[Exercise aim]
With the line that contains "CBconvert is a" as the final line, return every line from the start of the data below exactly.

** Provided records follows **

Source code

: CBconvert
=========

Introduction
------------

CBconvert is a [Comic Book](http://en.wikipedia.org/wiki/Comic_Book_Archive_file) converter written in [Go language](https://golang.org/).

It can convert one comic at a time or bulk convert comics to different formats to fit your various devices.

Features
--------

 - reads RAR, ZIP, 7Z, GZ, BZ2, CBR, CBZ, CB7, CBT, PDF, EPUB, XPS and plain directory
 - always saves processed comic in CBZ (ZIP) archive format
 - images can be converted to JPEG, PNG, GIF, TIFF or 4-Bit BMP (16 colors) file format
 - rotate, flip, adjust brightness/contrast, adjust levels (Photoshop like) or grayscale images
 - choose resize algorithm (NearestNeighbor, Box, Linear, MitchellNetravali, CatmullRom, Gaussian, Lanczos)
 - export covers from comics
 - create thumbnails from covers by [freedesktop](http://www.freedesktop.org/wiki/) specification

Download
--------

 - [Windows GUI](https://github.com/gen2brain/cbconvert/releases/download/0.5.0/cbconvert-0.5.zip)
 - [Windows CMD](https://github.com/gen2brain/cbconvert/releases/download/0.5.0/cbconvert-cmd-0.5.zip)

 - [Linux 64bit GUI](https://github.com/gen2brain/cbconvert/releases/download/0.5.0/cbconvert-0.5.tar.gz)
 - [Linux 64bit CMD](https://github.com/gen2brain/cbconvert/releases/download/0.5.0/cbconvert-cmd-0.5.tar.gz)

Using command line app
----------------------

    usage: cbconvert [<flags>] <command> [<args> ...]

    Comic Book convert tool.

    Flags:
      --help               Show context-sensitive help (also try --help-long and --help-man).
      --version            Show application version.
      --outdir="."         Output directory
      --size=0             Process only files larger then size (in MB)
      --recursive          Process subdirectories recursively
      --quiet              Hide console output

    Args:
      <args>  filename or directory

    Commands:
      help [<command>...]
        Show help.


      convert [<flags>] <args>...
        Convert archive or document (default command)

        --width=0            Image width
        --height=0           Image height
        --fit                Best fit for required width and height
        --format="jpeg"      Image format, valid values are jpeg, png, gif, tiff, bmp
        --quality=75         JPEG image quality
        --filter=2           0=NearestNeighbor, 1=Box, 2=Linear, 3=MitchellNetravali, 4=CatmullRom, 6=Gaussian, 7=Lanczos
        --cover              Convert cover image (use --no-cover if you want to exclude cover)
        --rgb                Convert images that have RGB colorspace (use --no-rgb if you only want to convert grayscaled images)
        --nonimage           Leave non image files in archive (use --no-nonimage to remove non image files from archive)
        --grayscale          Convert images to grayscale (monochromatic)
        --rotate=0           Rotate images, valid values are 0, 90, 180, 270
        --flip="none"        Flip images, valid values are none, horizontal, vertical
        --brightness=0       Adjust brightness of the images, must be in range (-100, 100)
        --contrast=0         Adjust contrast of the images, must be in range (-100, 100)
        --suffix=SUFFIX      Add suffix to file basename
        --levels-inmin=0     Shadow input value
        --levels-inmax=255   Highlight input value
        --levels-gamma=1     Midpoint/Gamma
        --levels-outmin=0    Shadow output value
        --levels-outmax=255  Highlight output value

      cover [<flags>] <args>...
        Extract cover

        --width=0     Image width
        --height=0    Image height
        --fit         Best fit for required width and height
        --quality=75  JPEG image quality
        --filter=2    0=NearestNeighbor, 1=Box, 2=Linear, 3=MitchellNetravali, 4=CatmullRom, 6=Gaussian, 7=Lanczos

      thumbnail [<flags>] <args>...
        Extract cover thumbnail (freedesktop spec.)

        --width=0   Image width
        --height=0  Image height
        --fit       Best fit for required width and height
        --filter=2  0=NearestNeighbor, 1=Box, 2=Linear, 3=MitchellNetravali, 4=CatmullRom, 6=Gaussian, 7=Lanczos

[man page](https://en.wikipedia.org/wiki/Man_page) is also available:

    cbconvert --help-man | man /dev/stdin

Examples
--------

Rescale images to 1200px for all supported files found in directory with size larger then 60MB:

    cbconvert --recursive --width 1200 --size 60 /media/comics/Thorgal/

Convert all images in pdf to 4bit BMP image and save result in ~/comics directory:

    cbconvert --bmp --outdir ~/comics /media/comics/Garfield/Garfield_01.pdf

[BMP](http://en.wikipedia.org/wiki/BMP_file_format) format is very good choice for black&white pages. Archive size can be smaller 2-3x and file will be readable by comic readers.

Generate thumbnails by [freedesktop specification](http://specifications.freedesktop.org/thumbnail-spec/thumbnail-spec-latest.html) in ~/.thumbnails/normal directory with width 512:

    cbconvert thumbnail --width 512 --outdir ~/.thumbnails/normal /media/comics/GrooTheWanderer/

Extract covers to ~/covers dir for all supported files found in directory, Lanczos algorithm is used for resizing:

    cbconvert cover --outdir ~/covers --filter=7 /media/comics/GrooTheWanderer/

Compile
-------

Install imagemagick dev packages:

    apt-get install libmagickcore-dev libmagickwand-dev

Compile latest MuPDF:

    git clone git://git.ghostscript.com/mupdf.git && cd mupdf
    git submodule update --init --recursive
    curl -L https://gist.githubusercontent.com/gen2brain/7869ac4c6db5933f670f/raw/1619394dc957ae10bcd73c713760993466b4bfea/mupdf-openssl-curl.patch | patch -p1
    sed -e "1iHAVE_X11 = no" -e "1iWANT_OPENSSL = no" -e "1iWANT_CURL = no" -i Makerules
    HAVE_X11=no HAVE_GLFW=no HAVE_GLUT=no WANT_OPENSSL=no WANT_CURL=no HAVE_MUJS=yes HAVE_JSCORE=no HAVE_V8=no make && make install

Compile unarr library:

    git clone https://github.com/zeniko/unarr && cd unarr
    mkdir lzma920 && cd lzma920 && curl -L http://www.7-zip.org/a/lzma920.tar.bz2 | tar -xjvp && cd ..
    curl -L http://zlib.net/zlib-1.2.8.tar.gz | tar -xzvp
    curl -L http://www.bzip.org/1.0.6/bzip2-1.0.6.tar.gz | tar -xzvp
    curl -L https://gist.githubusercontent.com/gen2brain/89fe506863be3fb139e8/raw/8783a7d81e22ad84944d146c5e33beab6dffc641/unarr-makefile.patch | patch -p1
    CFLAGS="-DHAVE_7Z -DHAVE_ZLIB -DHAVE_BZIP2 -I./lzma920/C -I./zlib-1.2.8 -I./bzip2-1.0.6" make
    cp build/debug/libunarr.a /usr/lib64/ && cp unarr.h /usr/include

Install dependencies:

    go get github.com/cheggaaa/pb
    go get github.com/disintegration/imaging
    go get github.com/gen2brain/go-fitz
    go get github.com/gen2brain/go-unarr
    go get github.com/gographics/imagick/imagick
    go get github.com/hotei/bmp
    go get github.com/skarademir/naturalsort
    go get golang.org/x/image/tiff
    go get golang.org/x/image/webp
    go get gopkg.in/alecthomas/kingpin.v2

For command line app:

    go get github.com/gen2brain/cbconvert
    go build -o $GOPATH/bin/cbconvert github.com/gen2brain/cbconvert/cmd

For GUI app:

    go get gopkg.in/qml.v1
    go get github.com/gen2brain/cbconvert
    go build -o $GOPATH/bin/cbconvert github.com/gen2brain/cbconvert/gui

** End of Provided records **

[Completed task]
Source code

: CBconvert
=========

Introduction
------------

CBconvert is a [Comic Book](http://en.wikipedia.org/wiki/Comic_Book_Archive_file) converter written in [Go language](https://golang.org/).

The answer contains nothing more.